Records excerpted from a collection:
- - - - -

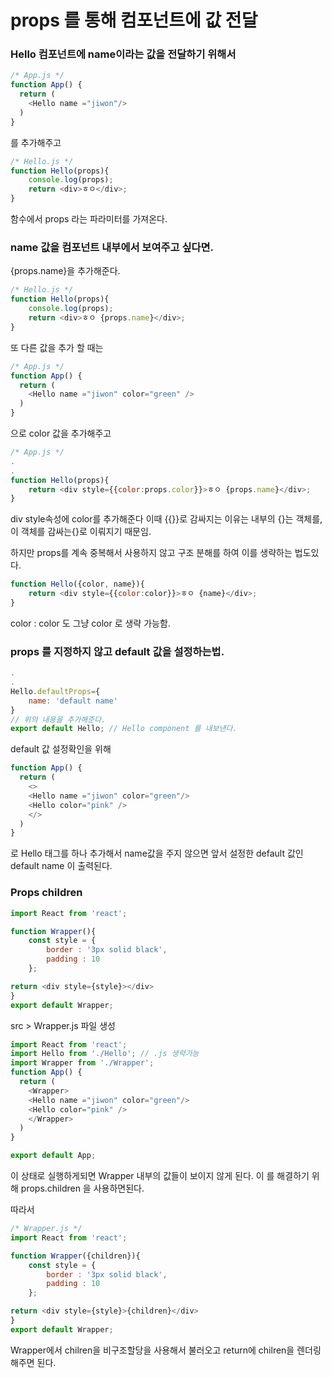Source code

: # props 를 통해 컴포넌트에 값 전달 


### Hello 컴포넌트에 name이라는 값을 전달하기 위해서 

```js
/* App.js */
function App() {
  return (
    <Hello name ="jiwon"/>
  )
}
```
를 추가해주고

```js
/* Hello.js */
function Hello(props){
    console.log(props); 
    return <div>ㅎㅇ</div>;
}
```
함수에서 props 라는 파라미터를 가져온다.

### name 값을 컴포넌트 내부에서 보여주고 싶다면.

{props.name}을 추가해준다.
```js
/* Hello.js */
function Hello(props){
    console.log(props); 
    return <div>ㅎㅇ {props.name}</div>;
}
```
또 다른 값을 추가 할 때는

```js
/* App.js */
function App() {
  return (
    <Hello name ="jiwon" color="green" />
  )
}
```
으로 color 값을 추가해주고
```js
/* App.js */
.
.
function Hello(props){
    return <div style={{color:props.color}}>ㅎㅇ {props.name}</div>;
}

```
div style속성에 color를 추가해준다 이때 {{}}로 감싸지는 이유는 내부의 {}는 객체를, 이 객체를 감싸는{}로 이뤄지기 때문임.

하지만 props를 계속 중복해서 사용하지 않고 구조 분해를 하여 이를 생략하는 법도있다.

```js
function Hello({color, name}){
    return <div style={{color:color}}>ㅎㅇ {name}</div>;
}

```
color : color 도
그냥 color 로 생략 가능함.

### props 를 지정하지 않고 default 값을 설정하는법.

```js
.
.
Hello.defaultProps={
    name: 'default name'
}
// 위의 내용을 추가해준다.
export default Hello; // Hello component 를 내보낸다.

```
default 값 설정확인을 위해

```js
function App() {
  return (
    <>
    <Hello name ="jiwon" color="green"/>
    <Hello color="pink" />
    </>
  )
}
```
로 Hello 태그를 하나 추가해서 name값을 주지 않으면
앞서 설정한 default 값인 default name 이 출력된다.

### Props children

```js
import React from 'react';

function Wrapper(){
    const style = {
        border : '3px solid black',
        padding : 10
    };

return <div style={style}></div>
}
export default Wrapper;
```
src > Wrapper.js 파일 생성

```js
import React from 'react';
import Hello from './Hello'; // .js 생략가능
import Wrapper from './Wrapper';
function App() {
  return (
    <Wrapper>
    <Hello name ="jiwon" color="green"/>
    <Hello color="pink" />
    </Wrapper>
  )
}

export default App;
```

이 상태로 실행하게되면 
Wrapper 내부의 값들이 보이지 않게 된다.
이 를 해결하기 위해 props.children 을 사용하면된다.

따라서
```js
/* Wrapper.js */
import React from 'react';

function Wrapper({children}){
    const style = {
        border : '3px solid black',
        padding : 10
    };

return <div style={style}>{children}</div>
}
export default Wrapper;
```

Wrapper에서 chilren을 비구조할당을 사용해서 불러오고 return에 chilren을 렌더링 해주면 된다.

- - - - -

The entries above must be restated exactly in the answer, and the pictures left out.

Source code

: # props 를 통해 컴포넌트에 값 전달 


### Hello 컴포넌트에 name이라는 값을 전달하기 위해서 

```js
/* App.js */
function App() {
  return (
    <Hello name ="jiwon"/>
  )
}
```
를 추가해주고

```js
/* Hello.js */
function Hello(props){
    console.log(props); 
    return <div>ㅎㅇ</div>;
}
```
함수에서 props 라는 파라미터를 가져온다.

### name 값을 컴포넌트 내부에서 보여주고 싶다면.

{props.name}을 추가해준다.
```js
/* Hello.js */
function Hello(props){
    console.log(props); 
    return <div>ㅎㅇ {props.name}</div>;
}
```
또 다른 값을 추가 할 때는

```js
/* App.js */
function App() {
  return (
    <Hello name ="jiwon" color="green" />
  )
}
```
으로 color 값을 추가해주고
```js
/* App.js */
.
.
function Hello(props){
    return <div style={{color:props.color}}>ㅎㅇ {props.name}</div>;
}

```
div style속성에 color를 추가해준다 이때 {{}}로 감싸지는 이유는 내부의 {}는 객체를, 이 객체를 감싸는{}로 이뤄지기 때문임.

하지만 props를 계속 중복해서 사용하지 않고 구조 분해를 하여 이를 생략하는 법도있다.

```js
function Hello({color, name}){
    return <div style={{color:color}}>ㅎㅇ {name}</div>;
}

```
color : color 도
그냥 color 로 생략 가능함.

### props 를 지정하지 않고 default 값을 설정하는법.

```js
.
.
Hello.defaultProps={
    name: 'default name'
}
// 위의 내용을 추가해준다.
export default Hello; // Hello component 를 내보낸다.

```
default 값 설정확인을 위해

```js
function App() {
  return (
    <>
    <Hello name ="jiwon" color="green"/>
    <Hello color="pink" />
    </>
  )
}
```
로 Hello 태그를 하나 추가해서 name값을 주지 않으면
앞서 설정한 default 값인 default name 이 출력된다.

### Props children

```js
import React from 'react';

function Wrapper(){
    const style = {
        border : '3px solid black',
        padding : 10
    };

return <div style={style}></div>
}
export default Wrapper;
```
src > Wrapper.js 파일 생성

```js
import React from 'react';
import Hello from './Hello'; // .js 생략가능
import Wrapper from './Wrapper';
function App() {
  return (
    <Wrapper>
    <Hello name ="jiwon" color="green"/>
    <Hello color="pink" />
    </Wrapper>
  )
}

export default App;
```

이 상태로 실행하게되면 
Wrapper 내부의 값들이 보이지 않게 된다.
이 를 해결하기 위해 props.children 을 사용하면된다.

따라서
```js
/* Wrapper.js */
import React from 'react';

function Wrapper({children}){
    const style = {
        border : '3px solid black',
        padding : 10
    };

return <div style={style}>{children}</div>
}
export default Wrapper;
```

Wrapper에서 chilren을 비구조할당을 사용해서 불러오고 return에 chilren을 렌더링 해주면 된다.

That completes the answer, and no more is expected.